Sql-server – Best way to copy data to other location without blocking source

copysql server

I have a production database with some data I need to copy to other location, either another database on the same server or another server.

The DB size is huge and I don't need all the data on the DB, but for instance in 1 of the tables with ~300 million records I need just ~60 million out of it.

The issue is that might not be possible to restore the entire DB in the same/another server because of space restrictions, so we might be forced to only copy what is needed.

And the other restriction is that these tables are used by production machines, so they need to be available 100% of the time, so I can't block any write and read access to them.

So, what would be the best way to copy partial data from one DB to anoter?

  • To run a query that inserts N records until it is done? kind of INSERT INTO … SELECT TOP N … FROM … WITH(NOLOCK) WHERE …
  • Use the Import and Export data? Will this tool block the source tables when running?

Best Answer

This depends a lot on your goals / requirements for the data in the destination. Specifically you need to weigh the pros and cons between blocking and data correctness.

Avoid Blocking — READ COMMITTED with SELECT...INTO

For instance, the most naive solution under the default READ COMMITTED isolation level would solve your problem with very little blocking on the source server:

  • [Optional, if the database is on another server] Create a linked server on the destination (SQL Server 2008) instance that connects to the source (SQL Server 2016) instance
  • Run a SELECT...INTO statement to copy the desired 60mm rows
SELECT /*column list*/ 
INTO [dbo].[BigTable]
FROM [SourceDatabase].[dbo].[BigTable]
WHERE /*predicates to get the 60mm rows you need*/

Note: you'll need to specify the linked server name in the FROM clause if the linked server approach is used

Shared locks will be taken and released as pages are scanned in the clustered index (or heap, as the case may be), so there will be brief moments of blocking specific pages, but nothing that should be incredibly noticeable for your production system. Of course, there might be other points of resource contention (storage throughput, for instance).

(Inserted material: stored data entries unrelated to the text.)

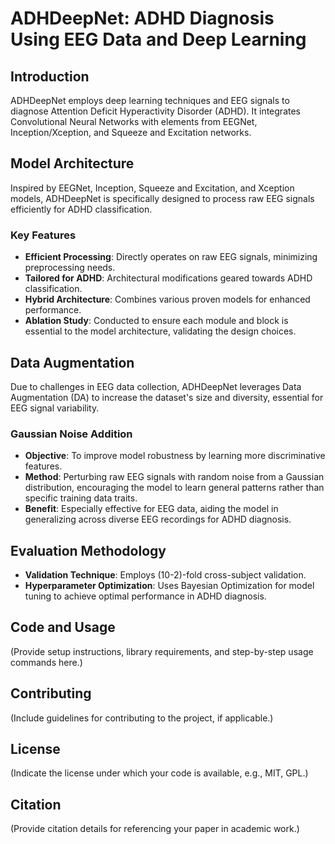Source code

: # ADHDeepNet: ADHD Diagnosis Using EEG Data and Deep Learning

## Introduction
ADHDeepNet employs deep learning techniques and EEG signals to diagnose Attention Deficit Hyperactivity Disorder (ADHD). It integrates Convolutional Neural Networks with elements from EEGNet, Inception/Xception, and Squeeze and Excitation networks.

## Model Architecture
Inspired by EEGNet, Inception, Squeeze and Excitation, and Xception models, ADHDeepNet is specifically designed to process raw EEG signals efficiently for ADHD classification.

### Key Features
- **Efficient Processing**: Directly operates on raw EEG signals, minimizing preprocessing needs.
- **Tailored for ADHD**: Architectural modifications geared towards ADHD classification.
- **Hybrid Architecture**: Combines various proven models for enhanced performance.
- **Ablation Study**: Conducted to ensure each module and block is essential to the model architecture, validating the design choices.

## Data Augmentation
Due to challenges in EEG data collection, ADHDeepNet leverages Data Augmentation (DA) to increase the dataset's size and diversity, essential for EEG signal variability.

### Gaussian Noise Addition
- **Objective**: To improve model robustness by learning more discriminative features.
- **Method**: Perturbing raw EEG signals with random noise from a Gaussian distribution, encouraging the model to learn general patterns rather than specific training data traits.
- **Benefit**: Especially effective for EEG data, aiding the model in generalizing across diverse EEG recordings for ADHD diagnosis.

## Evaluation Methodology
- **Validation Technique**: Employs (10-2)-fold cross-subject validation.
- **Hyperparameter Optimization**: Uses Bayesian Optimization for model tuning to achieve optimal performance in ADHD diagnosis.

## Code and Usage
(Provide setup instructions, library requirements, and step-by-step usage commands here.)

## Contributing
(Include guidelines for contributing to the project, if applicable.)

## License
(Indicate the license under which your code is available, e.g., MIT, GPL.)

## Citation
(Provide citation details for referencing your paper in academic work.)
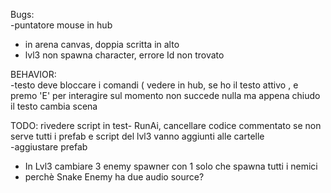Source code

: Bugs:  
-puntatore mouse in hub  
- in arena canvas, doppia scritta in alto
- lvl3 non spawna character, errore Id non trovato
    
BEHAVIOR:  
-testo deve bloccare i comandi ( vedere in hub, se ho il testo attivo , e premo 'E' per interagire sul momento non succede nulla ma appena chiudo il testo cambia scena
  
TODO: 
rivedere script in test- RunAi, cancellare codice commentato se non serve
tutti i prefab e script del lvl3 vanno aggiunti alle cartelle  
-aggiustare prefab 
- In Lvl3 cambiare 3 enemy spawner con 1 solo che spawna tutti i nemici
- perchè Snake Enemy ha due audio source? 

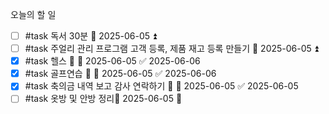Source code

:오늘의 할 일
- [ ] #task 독서 30분 📅 2025-06-05 ⏫ 
- [ ] #task 주얼리 관리 프로그램 고객 등록, 제품 재고 등록 만들기 📅 2025-06-05 ⏫ 
- [x] #task 헬스 🔼 📅 2025-06-05 ✅ 2025-06-06
- [x] #task 골프연습 🔼 📅 2025-06-05 ✅ 2025-06-06
- [x] #task 축의금 내역 보고 감사 연락하기 🔼 📅 2025-06-05 ✅ 2025-06-05
- [ ] #task 옷방 및 안방 정리📅 2025-06-05 🔽 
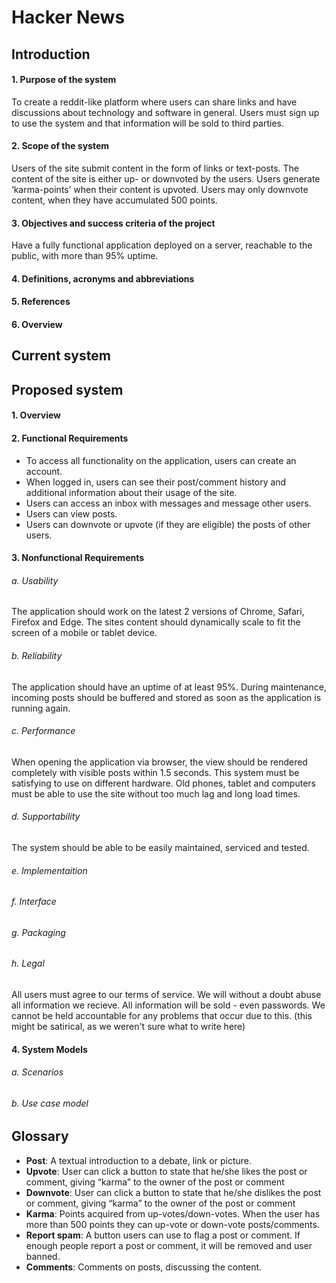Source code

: # Hacker News
## Introduction
#### 1. Purpose of the system

To create a reddit-like platform where users can share links and 
have discussions about technology and software in general. Users 
must sign up to use the system and that information will be 
sold to third parties.

#### 2. Scope of the system

Users of the site submit content in the form of links or text-posts. 
The content of the site is either up- or downvoted by the users. Users 
generate ‘karma-points’ when their content is upvoted. Users may only 
downvote content, when they have accumulated 500 points. 

#### 3. Objectives and success criteria of the project

Have a fully functional application deployed on a server, reachable 
to the public, with more than 95% uptime.

#### 4. Definitions, acronyms and abbreviations



#### 5. References
#### 6. Overview
## Current system
## Proposed system
#### 1. Overview
#### 2. Functional Requirements

- To access all functionality on the application, users can create an account.
- When logged in, users can see their post/comment history and additional information
  about their usage of the site.
- Users can access an inbox with messages and message other users.
- Users can view posts.
- Users can downvote or upvote (if they are eligible) the posts of other users.

#### 3. Nonfunctional Requirements
###### a. Usability

The application should work on the latest 2 versions of Chrome, Safari, Firefox 
and Edge. The sites content should dynamically scale to fit the screen of a 
mobile or tablet device.

###### b. Reliability

The application should have an uptime of at least 95%. During maintenance, 
incoming posts should be buffered and stored as soon as the application 
is running again.

###### c. Performance

When opening the application via browser, the view should be rendered 
completely with visible posts within 1.5 seconds. This system must be 
satisfying to use on different hardware. Old phones, tablet and computers 
must be able to use the site without too much lag and long load times. 

###### d. Supportability

The system should be able to be easily maintained, serviced and tested.

###### e. Implementaition
###### f. Interface
###### g. Packaging
###### h. Legal

All users must agree to our terms of service. We will without a doubt 
abuse all information we recieve. All information will be sold - even 
passwords. We cannot be held accountable for any problems that occur 
due to this. (this might be satirical, as we weren't sure what to 
write here)

#### 4. System Models
###### a. Scenarios
###### b. Use case model
## Glossary

- **Post**: A textual introduction to a debate, link or picture.
- **Upvote**: User can click a button to state that he/she likes the 
  post or comment, giving “karma” to the owner of the post or comment
- **Downvote**: User can click a button to state that he/she dislikes 
  the post or comment, giving “karma” to the owner of the post or 
  comment
- **Karma**: Points acquired from up-votes/down-votes. When the user 
  has more than 500 points they can up-vote or down-vote posts/comments.
- **Report spam**: A button users can use to flag a post or comment. If 
  enough people report a post or comment, it will be removed and user 
  banned.
- **Comments**: Comments on posts, discussing the content.
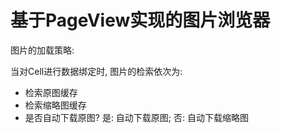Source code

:#  基于PageView实现的图片浏览器

图片的加载策略:

当对Cell进行数据绑定时, 图片的检索依次为:
 - 检索原图缓存
 - 检索缩略图缓存
 - 是否自动下载原图? 
    是: 自动下载原图; 
    否: 自动下载缩略图
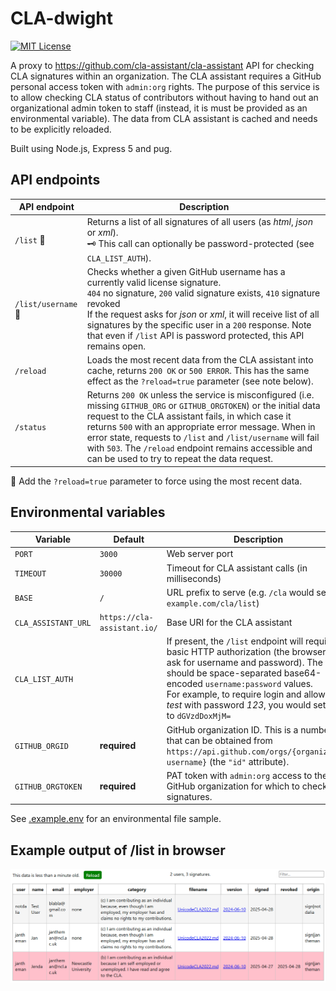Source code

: # CLA-dwight

[![MIT License](https://img.shields.io/badge/license-MIT-green.svg)](LICENSE.md)

A proxy to https://github.com/cla-assistant/cla-assistant API for checking CLA signatures within an organization. The CLA assistant requires a GitHub personal access token with `admin:org` rights. The purpose of this service is to allow checking CLA status of contributors without having to hand out an organizational admin token to staff (instead, it is must be provided as an environmental variable). The data from CLA assistant is cached and needs to be explicitly reloaded.

Built using Node.js, Express 5 and pug.

## API endpoints

| API endpoint | Description |
| -- | -- |
| `/list` :arrows_counterclockwise: | Returns a list of all signatures of all users (as _html_, _json_ or _xml_).<br/>:old_key: This call can optionally be password-protected (see `CLA_LIST_AUTH`).
| `/list/username` :arrows_counterclockwise: | Checks whether a given GitHub username has a currently valid license signature.<br/>`404` no signature, `200` valid signature exists, `410` signature revoked<br/>If the request asks for _json_ or _xml_, it will receive list of all signatures by the specific user in a `200` response. Note that even if `/list` API is password protected, this API remains open.
| `/reload` | Loads the most recent data from the CLA assistant into cache, returns `200 OK` or `500 ERROR`. This has the same effect as the `?reload=true` parameter (see note below).
| `/status` | Returns `200 OK` unless the service is misconfigured (i.e. missing `GITHUB_ORG` or `GITHUB_ORGTOKEN`) or the initial data request to the CLA assistant fails, in which case it returns `500` with an appropriate error message. When in error state, requests to `/list` and `/list/username` will fail with `503`. The `/reload` endpoint remains accessible and can be used to try to repeat the data request.

:arrows_counterclockwise: Add the `?reload=true` parameter to force using the most recent data.

## Environmental variables

| Variable | Default | Description
|--|--|--|
| `PORT`    | `3000`    | Web server port
| `TIMEOUT` | `30000`   | Timeout for CLA assistant calls (in milliseconds)
| `BASE`    | `/`       | URL prefix to serve (e.g. `/cla` would serve `example.com/cla/list`)
| `CLA_ASSISTANT_URL`   | `https://cla-assistant.io/` | Base URI for the CLA assistant 
| `CLA_LIST_AUTH` |     | If present, the `/list` endpoint will require basic HTTP authorization (the browser will ask for username and password). The value should be space-separated base64-encoded `username:password` values.<br/>For example, to require login and allow user _test_ with password _123_, you would set this to `dGVzdDoxMjM=`
| `GITHUB_ORGID` | **required** | GitHub organization ID. This is a number that can be obtained from  `https://api.github.com/orgs/{organization username}` (the `"id"` attribute). 
| `GITHUB_ORGTOKEN` | **required** | PAT token with `admin:org` access to the GitHub organization for which to check signatures.

See [.example.env](.example.env) for an environmental file sample.

## Example output of /list in browser

![/list](list.png)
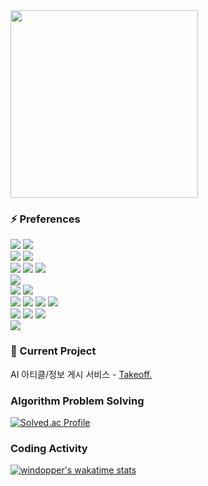 

<img width="300" src="https://img1.daumcdn.net/thumb/R1280x0/?scode=mtistory2&fname=https%3A%2F%2Fblog.kakaocdn.net%2Fdn%2FbQkf1K%2FbtqDPXS1Qyj%2Fompc4qYBOkAS5U1JhNR8b1%2Fimg.gif"/>

### ⚡ Preferences
<img src="https://img.shields.io/badge/typescript-3178C6?style=for-the-badge&logo=typescript&logoColor=white">
<img src="https://img.shields.io/badge/python-3776AB?style=for-the-badge&logo=python&logoColor=white">
<br/>
<img src="https://img.shields.io/badge/react-61DAFB?style=for-the-badge&logo=react&logoColor=black">
<img src="https://img.shields.io/badge/Next.js-000000?style=for-the-badge&logo=next.js&logoColor=white">
<br />
<img src="https://img.shields.io/badge/redux-764ABC?style=for-the-badge&logo=redux&logoColor=white">
<img src="https://img.shields.io/badge/three.js-000000?style=for-the-badge&logo=threedotjs&logoColor=white">
<img src="https://img.shields.io/badge/swr-000000?style=for-the-badge&logo=swr&logoColor=white">
<br />
<img src="https://img.shields.io/badge/fastapi-009688?style=for-the-badge&logo=fastapi&logoColor=white">
<br />
<img src="https://img.shields.io/badge/tailwindcss-06B6D4?style=for-the-badge&logo=tailwindcss&logoColor=white">
<img src="https://img.shields.io/badge/d3.js-F9A03C?style=for-the-badge&logo=d3&logoColor=white">
<br />
<img src="https://img.shields.io/badge/github%20actions-2088FF?style=for-the-badge&logo=githubactions&logoColor=white">
<img src="https://img.shields.io/badge/cloudflare-F38020?style=for-the-badge&logo=cloudflare&logoColor=white">
<img src="https://img.shields.io/badge/google%20cloud-4285F4?style=for-the-badge&logo=googlecloud&logoColor=white">
<img src="https://img.shields.io/badge/vercel-000000?style=for-the-badge&logo=vercel&logoColor=white">
<br />
<img src="https://img.shields.io/badge/drizzle-C5F74F?style=for-the-badge&logo=drizzle&logoColor=black">
<img src="https://img.shields.io/badge/docker-2496ED?style=for-the-badge&logo=docker&logoColor=white">
<img src="https://img.shields.io/badge/git-F05032?style=for-the-badge&logo=git&logoColor=white">
<br />
<img src="https://img.shields.io/badge/langchain-1C3C3C?style=for-the-badge&logo=langchain&logoColor=white">
<br />


### 🚀 Current Project
AI 아티클/정보 게시 서비스 - [Takeoff.](https://ai-takeoff.dev/)



### Algorithm Problem Solving
[![Solved.ac Profile](http://mazassumnida.wtf/api/v2/generate_badge?boj=lilack)](https://solved.ac/lilack)

### Coding Activity
[![windopper's wakatime stats](https://github-readme-stats.vercel.app/api/wakatime?username=018d8d2d-9767-40a2-bdc2-70d07495d8a8&layout=compact)](https://wakatime.com/@windopper)

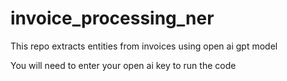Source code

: # invoice_processing_ner
This repo extracts entities from invoices using open ai gpt model

You will need to enter your open ai key to run the code
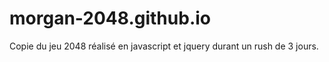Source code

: # morgan-2048.github.io
Copie du jeu 2048 réalisé  en javascript et jquery durant un rush de 3 jours.

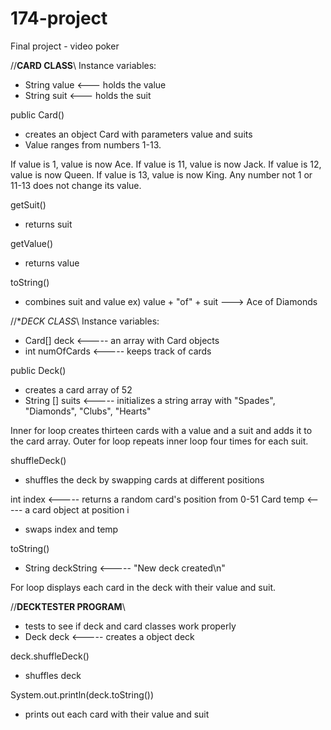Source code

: # 174-project
Final project - video poker

//**CARD CLASS**\\
Instance variables:
- String value <--- holds the value
- String suit <--- holds the suit

public Card()
- creates an object Card with parameters value and suits
- Value ranges from numbers 1-13.

If value is 1, value is now Ace.
If value is 11, value is now Jack.
If value is 12, value is now Queen.
If value is 13, value is now King.
Any number not 1 or 11-13 does not change its value.

getSuit()
- returns suit

getValue()
- returns value

toString() 
- combines suit and value
ex) value + "of" + suit ---> Ace of Diamonds

//**DECK CLASS*\\
Instance variables:
- Card[] deck <----- an array with Card objects
- int numOfCards <----- keeps track of cards

public Deck()
- creates a card array of 52
- String [] suits <----- initializes a string array with "Spades", "Diamonds",
  "Clubs", "Hearts"

Inner for loop creates thirteen cards with a value and a suit and adds it
to the card array.
Outer for loop repeats inner loop four times for each suit.

shuffleDeck()
- shuffles the deck by swapping cards at different positions

int index <----- returns a random card's position from 0-51
Card temp <----- a card object at position i

- swaps index and temp

toString()
- String deckString <----- "New deck created\n"

For loop displays each card in the deck with their value and suit.

//**DECKTESTER PROGRAM**\\
- tests to see if deck and card classes work properly
- Deck deck <----- creates a object deck

deck.shuffleDeck()
- shuffles deck

System.out.println(deck.toString())
- prints out each card with their value and suit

The main problems with this approach is that it makes basically no guarantees about the correctness of the data that will arrive at the destination. There's a Great Post™ by Paul White about The Read Committed Isolation Level that you can check out for the details, but the main problem is that this doesn't guarantee a point-in-time view of the data.

In other words, DML statements (INSERTs, UPDATEs, and DELETEs) can successfully execute during the scan, which could result in rows being read more than once, rows being missed entirely, etc.

A potential problem for the destination database would be log file growth. If the size (not just number of rows) of the data being moved is very large, you may need to consider batching the inserts rather than doing them all in one go.

Favor Correctness - More Restrictive Isolation Levels

If you want the data that arrives in the destination to provide data that is consistent with a specific point in time, you can use the SNAPSHOT or SERIALIZABLE isolation levels during the entire insert process (the actual insert process could be the same as or similar to the one described above).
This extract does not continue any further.